(Sydney) L’Australie s’est jointe vendredi aux Pays-Bas pour condamner la décision de la Russie de se retirer des consultations sur l’écrasement du vol MH17, abattu en 2014 au-dessus de l’Ukraine, faisant 298 morts, essentiellement des Néerlandais et des Australiens.

Agence France-Presse

En 2018, les trois pays ont entamé des discussions afin d’établir les origines de ce drame.  

Un Boeing 777 de la compagnie Malaysian Airlines, effectuant le vol MH17 d’Amsterdam pour Kuala Lumpur le 17 juillet 2014, avait été touché en plein vol par un missile BUK de conception soviétique au-dessus de la zone de conflit armé avec les séparatistes prorusses dans l’est de l’Ukraine.

À bord se trouvaient 196 Néerlandais et 38 Australiens.

Les Pays-Bas et l’Australie ont ouvertement accusé la Russie de la mort de ses ressortissants.
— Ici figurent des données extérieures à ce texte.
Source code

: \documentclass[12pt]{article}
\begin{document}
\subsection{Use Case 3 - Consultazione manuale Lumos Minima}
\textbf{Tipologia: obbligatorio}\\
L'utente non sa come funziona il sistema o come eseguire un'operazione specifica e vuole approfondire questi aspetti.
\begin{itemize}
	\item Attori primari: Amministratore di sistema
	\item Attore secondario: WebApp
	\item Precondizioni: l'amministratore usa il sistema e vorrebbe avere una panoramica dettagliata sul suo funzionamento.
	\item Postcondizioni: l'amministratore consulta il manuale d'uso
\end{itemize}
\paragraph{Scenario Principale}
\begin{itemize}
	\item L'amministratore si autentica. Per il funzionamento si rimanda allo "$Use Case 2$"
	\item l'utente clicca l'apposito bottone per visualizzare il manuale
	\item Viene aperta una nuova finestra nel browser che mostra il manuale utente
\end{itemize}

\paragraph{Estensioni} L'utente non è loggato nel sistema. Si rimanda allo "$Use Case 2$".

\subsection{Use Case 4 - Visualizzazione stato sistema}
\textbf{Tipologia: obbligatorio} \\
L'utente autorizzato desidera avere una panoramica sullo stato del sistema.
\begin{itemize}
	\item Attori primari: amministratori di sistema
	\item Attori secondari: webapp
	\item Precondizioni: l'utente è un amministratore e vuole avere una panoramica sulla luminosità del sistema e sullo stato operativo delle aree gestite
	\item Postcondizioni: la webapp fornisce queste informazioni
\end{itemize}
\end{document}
Moscou a de son côté toujours nié avec véhémence toute implication dans l’écrasement et a rejeté la faute sur Kiev.

La Russie a annoncé jeudi se retirer des consultations avec les Pays-Bas et l’Australie, dénonçant des tentatives « vicieuses » d’en imputer la responsabilité à Moscou.

Elle a notamment dénoncé la décision des Pays-Bas de traduire en justice la Russie devant la Cour européenne des droits de l’homme (CEDH) « pour son rôle dans la destruction du vol MH17 ».

La ministre australienne des Affaires étrangères, Marise Payne, s’est déclarée vendredi « profondément déçue » par cette décision.

« Nous exhortons la Russie à reprendre immédiatement les pourparlers », a-t-elle déclaré dans un communiqué, ajoutant que Canberra était « déterminée à chercher la vérité, la justice et la responsabilité pour les 298 victimes de MH17 et leurs proches ».

Le premier ministre néerlandais Mark Rutte s’est dit « déçu » et « surpris » par cette décision « particulièrement douloureuse » pour les familles des victimes.

Le ministre néerlandais des Affaires étrangères Stef Blok a indiqué dans une lettre au parlement avoir convoqué l’ambassadeur de Russie aux Pays-Bas et lui avoir exprimé ses « profonds regrets ».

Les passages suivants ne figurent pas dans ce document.